张老太瞅了我一眼,又看了看朵朵胳膊上的纱布。
“孩子咋弄的?”
慧荣嘴动了动,没说话。
我说:“家里招了白眼狼,摔的。”
张老太没追问,把钥匙塞到慧荣手里。
“先一千八。水电自己算。日子苦点,不丢人。人要是没骨头,才叫丢人。”
当天,我们把招牌挂上去。
红漆底子,白色大宋体字。
四个实打实的大字——慧荣卤味。
慧荣站在门口,抬头看了好一会儿。
“为啥不用你的名字?”
我把大铁锅架到灶上。
“都说好了,以后这家里赚的每一分钱都是你的,当然用老板**名字。”
她眼睛一下红了,转头拿抹布砸我。
“少说好听的,干活。”
“好嘞,老板娘。”
开头几天,难得很。
第一天卖三十多。
第二天六十。
第三天,卤猪蹄剩了大半锅。
慧荣坐在收银台后头,拿着账本一项项算,眉头皱得能夹死蚊子。
“肉钱,料钱,房租,煤气,水电……林辰,照这么下去,五万块顶不了多久。”
我没吭声,把剩下的猪蹄重新回锅热了。
傍晚下雪。
一个环卫工大爷推着垃圾车从门口过,棉袄袖口磨得露了棉花,脸冻得发紫。
我从底锅捞了半大碗带着碎肉筋的滚烫卤原汤,端出去。
“大爷,喝口热的。”
老头赶紧摆手。
“我没钱!吃不起你的肉!”
“不要钱。”
“哪有白吃的?”
“今天第一锅开张,讨个彩头。您喝了,明天我生意兴隆。”
老头站那儿犹豫半天,接过去喝了一口。
热气进肚,他眼圈一下红了。
第二天早上,他带了四个环卫工过来。
“就这家,味道好,老板也实在。”
中午,张老太来了。
“给我切点软烂的,我牙口不好。
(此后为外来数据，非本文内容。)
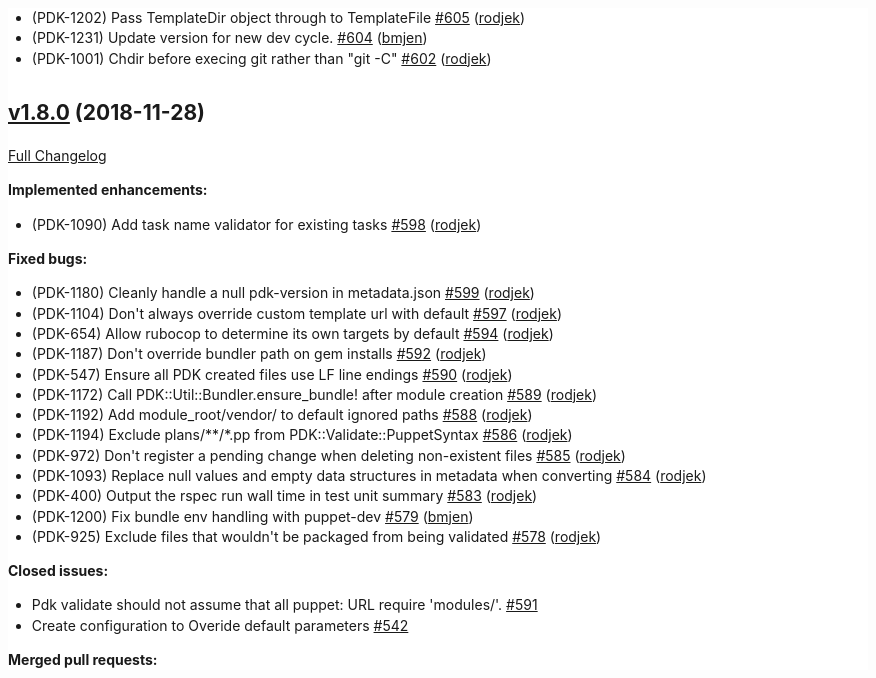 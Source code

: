 - \(PDK-1202\) Pass TemplateDir object through to TemplateFile [\#605](https://github.com/puppetlabs/pdk/pull/605) ([rodjek](https://github.com/rodjek))
- \(PDK-1231\) Update version for new dev cycle. [\#604](https://github.com/puppetlabs/pdk/pull/604) ([bmjen](https://github.com/bmjen))
- \(PDK-1001\) Chdir before execing git rather than "git -C" [\#602](https://github.com/puppetlabs/pdk/pull/602) ([rodjek](https://github.com/rodjek))

## [v1.8.0](https://github.com/puppetlabs/pdk/tree/v1.8.0) (2018-11-28)

[Full Changelog](https://github.com/puppetlabs/pdk/compare/v1.7.1...v1.8.0)

**Implemented enhancements:**

- \(PDK-1090\) Add task name validator for existing tasks [\#598](https://github.com/puppetlabs/pdk/pull/598) ([rodjek](https://github.com/rodjek))

**Fixed bugs:**

- \(PDK-1180\) Cleanly handle a null pdk-version in metadata.json [\#599](https://github.com/puppetlabs/pdk/pull/599) ([rodjek](https://github.com/rodjek))
- \(PDK-1104\) Don't always override custom template url with default [\#597](https://github.com/puppetlabs/pdk/pull/597) ([rodjek](https://github.com/rodjek))
- \(PDK-654\) Allow rubocop to determine its own targets by default [\#594](https://github.com/puppetlabs/pdk/pull/594) ([rodjek](https://github.com/rodjek))
- \(PDK-1187\) Don't override bundler path on gem installs [\#592](https://github.com/puppetlabs/pdk/pull/592) ([rodjek](https://github.com/rodjek))
- \(PDK-547\) Ensure all PDK created files use LF line endings [\#590](https://github.com/puppetlabs/pdk/pull/590) ([rodjek](https://github.com/rodjek))
- \(PDK-1172\) Call PDK::Util::Bundler.ensure\_bundle! after module creation [\#589](https://github.com/puppetlabs/pdk/pull/589) ([rodjek](https://github.com/rodjek))
- \(PDK-1192\) Add module\_root/vendor/ to default ignored paths [\#588](https://github.com/puppetlabs/pdk/pull/588) ([rodjek](https://github.com/rodjek))
- \(PDK-1194\) Exclude plans/\*\*/\*.pp from PDK::Validate::PuppetSyntax [\#586](https://github.com/puppetlabs/pdk/pull/586) ([rodjek](https://github.com/rodjek))
- \(PDK-972\) Don't register a pending change when deleting non-existent files [\#585](https://github.com/puppetlabs/pdk/pull/585) ([rodjek](https://github.com/rodjek))
- \(PDK-1093\) Replace null values and empty data structures in metadata when converting [\#584](https://github.com/puppetlabs/pdk/pull/584) ([rodjek](https://github.com/rodjek))
- \(PDK-400\) Output the rspec run wall time in test unit summary [\#583](https://github.com/puppetlabs/pdk/pull/583) ([rodjek](https://github.com/rodjek))
- \(PDK-1200\) Fix bundle env handling with puppet-dev [\#579](https://github.com/puppetlabs/pdk/pull/579) ([bmjen](https://github.com/bmjen))
- \(PDK-925\) Exclude files that wouldn't be packaged from being validated [\#578](https://github.com/puppetlabs/pdk/pull/578) ([rodjek](https://github.com/rodjek))

**Closed issues:**

- Pdk validate should not assume that all puppet: URL require 'modules/'. [\#591](https://github.com/puppetlabs/pdk/issues/591)
- Create configuration to Overide default parameters [\#542](https://github.com/puppetlabs/pdk/issues/542)

**Merged pull requests:**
”
我切了半斤牛腱,又把筋挑了,切成小块。
“张姨,拿回去拌面,省牙。”
她掏钱,我只收一半。
她瞪眼:“做小本买卖就把账算细点,该挣一毛是一毛!”
“您房租少收四百,我也不能装瞎。”
她把钱收回去,嘴上骂了句:“小兔崽子,算得倒明白。”
第二天,她坐在店门口晒太阳,见谁都说:“慧荣卤味,肉新鲜,老板两口子不糊弄人。”